Now, the second issue is a bit trickier to explain in general, but in this piece of code it might be easy to spot. As I mentioned earlier, it mixes different abstraction layers, in this particular case business logic and database logic. Business logic cares about the relationship between objects, not about making database queries and trying to fetch data. In the ideal world a database object might be presented via an injected interface to make it possible to mock it and introduce unit tests to this code.

Moreover, in this particular case database code makes it difficult to notice that the queries are the same, they just have arguments reversed. This will ultimately hurt future refactoring.

Taking these considerations into account, here is how I’d do it. In this case I’d also like to use early returns.

def is_linked(first, second):
  return SomeDB.filter(id=first.id, 
                       other_id=second.id).exists()

  
def get_relationship(self, other):
    if other == self:
        return 'the same'
    if other in self.known_list.all():
        return 'in list'
    if is_linked(self, other):
        return 'self first'
    if is_linked(other, self):
        return 'other first'

    return 'none'

(Yep, the database global object is still present just because that’s not our focus here.)

The main two arguments against my approach would be:

You wrote more code! (Well, it might not be true in this particular case, but such refactoring often results in more lines of code). More code is worse, right? Well, my version may have more lines, but when one states ‘less is better’, they usually imply meaningful code, the code they will have to support in the future. From the standpoint of code maintenance my version probably has less code because now there’s only one query instead of two.
But the code is less obvious now: you can no longer see that it uses the database! That’s the point! Well, not to make the code less obvious, but to separate logic from details. Does the logic care where the data comes from? No, it just needs the data. And now the reader sees the logic clearly with no extra details standing in the way.
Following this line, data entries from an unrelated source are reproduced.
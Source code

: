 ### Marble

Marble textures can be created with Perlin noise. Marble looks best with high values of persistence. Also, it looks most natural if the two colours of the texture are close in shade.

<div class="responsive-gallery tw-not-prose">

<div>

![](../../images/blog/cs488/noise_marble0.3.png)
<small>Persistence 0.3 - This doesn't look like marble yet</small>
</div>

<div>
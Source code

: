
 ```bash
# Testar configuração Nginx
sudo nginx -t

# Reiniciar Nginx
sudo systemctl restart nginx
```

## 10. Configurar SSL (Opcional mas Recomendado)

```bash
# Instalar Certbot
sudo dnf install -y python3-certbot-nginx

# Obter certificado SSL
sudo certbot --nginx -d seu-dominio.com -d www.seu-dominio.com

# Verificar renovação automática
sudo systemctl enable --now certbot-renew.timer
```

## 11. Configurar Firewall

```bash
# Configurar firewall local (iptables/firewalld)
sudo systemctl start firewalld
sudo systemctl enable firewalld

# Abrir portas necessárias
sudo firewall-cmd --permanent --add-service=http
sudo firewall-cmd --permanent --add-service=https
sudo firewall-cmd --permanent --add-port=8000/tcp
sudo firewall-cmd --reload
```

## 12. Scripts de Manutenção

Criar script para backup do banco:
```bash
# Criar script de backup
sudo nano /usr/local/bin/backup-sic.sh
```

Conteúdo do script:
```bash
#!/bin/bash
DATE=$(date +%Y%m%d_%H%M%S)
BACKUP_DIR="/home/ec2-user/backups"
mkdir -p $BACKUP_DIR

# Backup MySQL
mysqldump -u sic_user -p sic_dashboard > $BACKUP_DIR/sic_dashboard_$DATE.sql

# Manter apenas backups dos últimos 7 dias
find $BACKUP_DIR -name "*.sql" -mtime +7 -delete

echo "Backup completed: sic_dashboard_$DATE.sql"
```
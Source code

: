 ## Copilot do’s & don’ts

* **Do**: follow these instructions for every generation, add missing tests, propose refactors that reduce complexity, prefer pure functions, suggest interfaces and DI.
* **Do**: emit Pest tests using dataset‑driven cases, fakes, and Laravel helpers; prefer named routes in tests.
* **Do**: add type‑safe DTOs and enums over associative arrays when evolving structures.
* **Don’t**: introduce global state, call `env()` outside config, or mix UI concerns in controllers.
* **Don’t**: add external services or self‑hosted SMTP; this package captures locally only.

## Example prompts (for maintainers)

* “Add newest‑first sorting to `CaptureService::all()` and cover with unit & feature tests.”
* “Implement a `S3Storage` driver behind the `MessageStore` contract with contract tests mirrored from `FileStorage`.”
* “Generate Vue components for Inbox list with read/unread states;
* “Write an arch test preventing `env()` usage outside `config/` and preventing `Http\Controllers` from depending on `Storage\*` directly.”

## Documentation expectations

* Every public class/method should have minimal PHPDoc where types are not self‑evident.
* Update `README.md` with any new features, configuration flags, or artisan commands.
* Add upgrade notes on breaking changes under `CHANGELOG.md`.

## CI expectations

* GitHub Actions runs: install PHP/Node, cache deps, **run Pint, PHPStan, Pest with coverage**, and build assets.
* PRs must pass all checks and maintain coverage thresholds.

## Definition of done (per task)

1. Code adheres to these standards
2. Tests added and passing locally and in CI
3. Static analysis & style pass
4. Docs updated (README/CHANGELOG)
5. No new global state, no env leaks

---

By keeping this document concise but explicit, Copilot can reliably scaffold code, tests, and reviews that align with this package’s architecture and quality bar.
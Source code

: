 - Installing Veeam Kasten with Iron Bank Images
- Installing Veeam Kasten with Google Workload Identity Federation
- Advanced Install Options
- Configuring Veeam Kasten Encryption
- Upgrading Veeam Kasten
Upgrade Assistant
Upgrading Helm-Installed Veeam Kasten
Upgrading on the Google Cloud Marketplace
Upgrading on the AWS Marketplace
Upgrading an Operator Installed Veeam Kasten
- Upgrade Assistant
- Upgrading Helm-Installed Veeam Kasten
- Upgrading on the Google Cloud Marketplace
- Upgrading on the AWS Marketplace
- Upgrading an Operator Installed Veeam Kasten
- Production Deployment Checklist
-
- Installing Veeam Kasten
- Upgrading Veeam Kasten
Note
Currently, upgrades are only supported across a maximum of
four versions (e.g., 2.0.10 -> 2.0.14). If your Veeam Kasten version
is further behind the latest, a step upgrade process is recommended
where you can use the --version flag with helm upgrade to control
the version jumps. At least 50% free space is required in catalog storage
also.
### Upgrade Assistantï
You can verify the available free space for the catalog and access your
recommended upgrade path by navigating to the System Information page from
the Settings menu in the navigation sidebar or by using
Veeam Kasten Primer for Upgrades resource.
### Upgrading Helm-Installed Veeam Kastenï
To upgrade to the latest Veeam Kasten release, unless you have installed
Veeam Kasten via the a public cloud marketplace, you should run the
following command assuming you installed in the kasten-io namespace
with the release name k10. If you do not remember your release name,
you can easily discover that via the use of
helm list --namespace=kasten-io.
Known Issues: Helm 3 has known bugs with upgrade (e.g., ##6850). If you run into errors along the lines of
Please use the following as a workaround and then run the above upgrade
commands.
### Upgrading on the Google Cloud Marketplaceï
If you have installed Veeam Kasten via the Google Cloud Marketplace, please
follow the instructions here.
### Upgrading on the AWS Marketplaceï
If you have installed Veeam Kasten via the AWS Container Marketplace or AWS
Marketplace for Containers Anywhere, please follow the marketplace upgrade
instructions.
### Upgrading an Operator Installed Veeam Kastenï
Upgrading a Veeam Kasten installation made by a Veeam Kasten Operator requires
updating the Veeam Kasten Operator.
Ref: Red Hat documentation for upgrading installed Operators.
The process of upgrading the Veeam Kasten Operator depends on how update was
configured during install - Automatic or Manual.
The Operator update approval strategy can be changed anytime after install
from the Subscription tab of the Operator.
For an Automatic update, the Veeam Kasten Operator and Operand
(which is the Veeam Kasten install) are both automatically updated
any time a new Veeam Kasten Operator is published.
In addition to that, now the method has a single responsibility and delegates data retrieval to another function.

Hiding the details is one of the main concepts of programming languages. When one uses print function or operator, they usually don’t want to know what API calls are hidden behind that, what drivers are involved and what really happens with the hardware. The same is true for all other levels. Each piece of code should not care about its surroundings or mix different abstraction levels.

Separating abstraction levels is important for keeping the code clean and readable. Unfortunately, in my practice this idea is being neglected the most, and it results in clumsy code which is difficult to maintain.